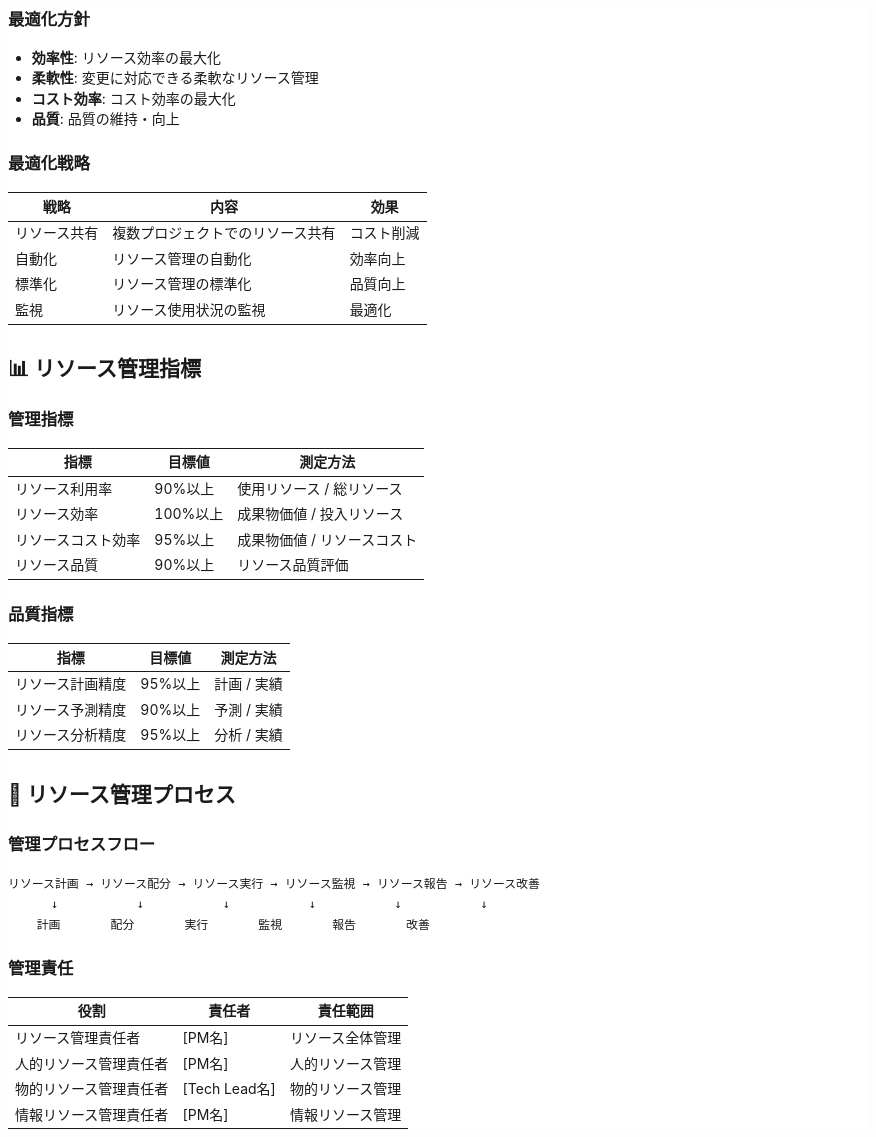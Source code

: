 ### 最適化方針
- **効率性**: リソース効率の最大化
- **柔軟性**: 変更に対応できる柔軟なリソース管理
- **コスト効率**: コスト効率の最大化
- **品質**: 品質の維持・向上

### 最適化戦略
| 戦略 | 内容 | 効果 |
|------|------|------|
| リソース共有 | 複数プロジェクトでのリソース共有 | コスト削減 |
| 自動化 | リソース管理の自動化 | 効率向上 |
| 標準化 | リソース管理の標準化 | 品質向上 |
| 監視 | リソース使用状況の監視 | 最適化 |

## 📊 リソース管理指標

### 管理指標
| 指標 | 目標値 | 測定方法 |
|------|--------|----------|
| リソース利用率 | 90%以上 | 使用リソース / 総リソース |
| リソース効率 | 100%以上 | 成果物価値 / 投入リソース |
| リソースコスト効率 | 95%以上 | 成果物価値 / リソースコスト |
| リソース品質 | 90%以上 | リソース品質評価 |

### 品質指標
| 指標 | 目標値 | 測定方法 |
|------|--------|----------|
| リソース計画精度 | 95%以上 | 計画 / 実績 |
| リソース予測精度 | 90%以上 | 予測 / 実績 |
| リソース分析精度 | 95%以上 | 分析 / 実績 |

## 🔄 リソース管理プロセス

### 管理プロセスフロー
```
リソース計画 → リソース配分 → リソース実行 → リソース監視 → リソース報告 → リソース改善
      ↓           ↓           ↓           ↓           ↓           ↓
    計画       配分       実行       監視       報告       改善
```

### 管理責任
| 役割 | 責任者 | 責任範囲 |
|------|--------|----------|
| リソース管理責任者 | [PM名] | リソース全体管理 |
| 人的リソース管理責任者 | [PM名] | 人的リソース管理 |
| 物的リソース管理責任者 | [Tech Lead名] | 物的リソース管理 |
| 情報リソース管理責任者 | [PM名] | 情報リソース管理 |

-*-

WHAT NEEDS TO BE DONE: Beginning at the line that contains "成果物価値 / 投入リソース |", transcribe every line through the end of the material exactly, leaving out all earlier lines.

RESPONSE TO THIS EXERCISE:
| リソース効率 | 100%以上 | 成果物価値 / 投入リソース |
| リソースコスト効率 | 95%以上 | 成果物価値 / リソースコスト |
| リソース品質 | 90%以上 | リソース品質評価 |

### 品質指標
| 指標 | 目標値 | 測定方法 |
|------|--------|----------|
| リソース計画精度 | 95%以上 | 計画 / 実績 |
| リソース予測精度 | 90%以上 | 予測 / 実績 |
| リソース分析精度 | 95%以上 | 分析 / 実績 |

## 🔄 リソース管理プロセス

### 管理プロセスフロー
```
リソース計画 → リソース配分 → リソース実行 → リソース監視 → リソース報告 → リソース改善
      ↓           ↓           ↓           ↓           ↓           ↓
    計画       配分       実行       監視       報告       改善
```

### 管理責任
| 役割 | 責任者 | 責任範囲 |
|------|--------|----------|
| リソース管理責任者 | [PM名] | リソース全体管理 |
| 人的リソース管理責任者 | [PM名] | 人的リソース管理 |
| 物的リソース管理責任者 | [Tech Lead名] | 物的リソース管理 |
| 情報リソース管理責任者 | [PM名] | 情報リソース管理 |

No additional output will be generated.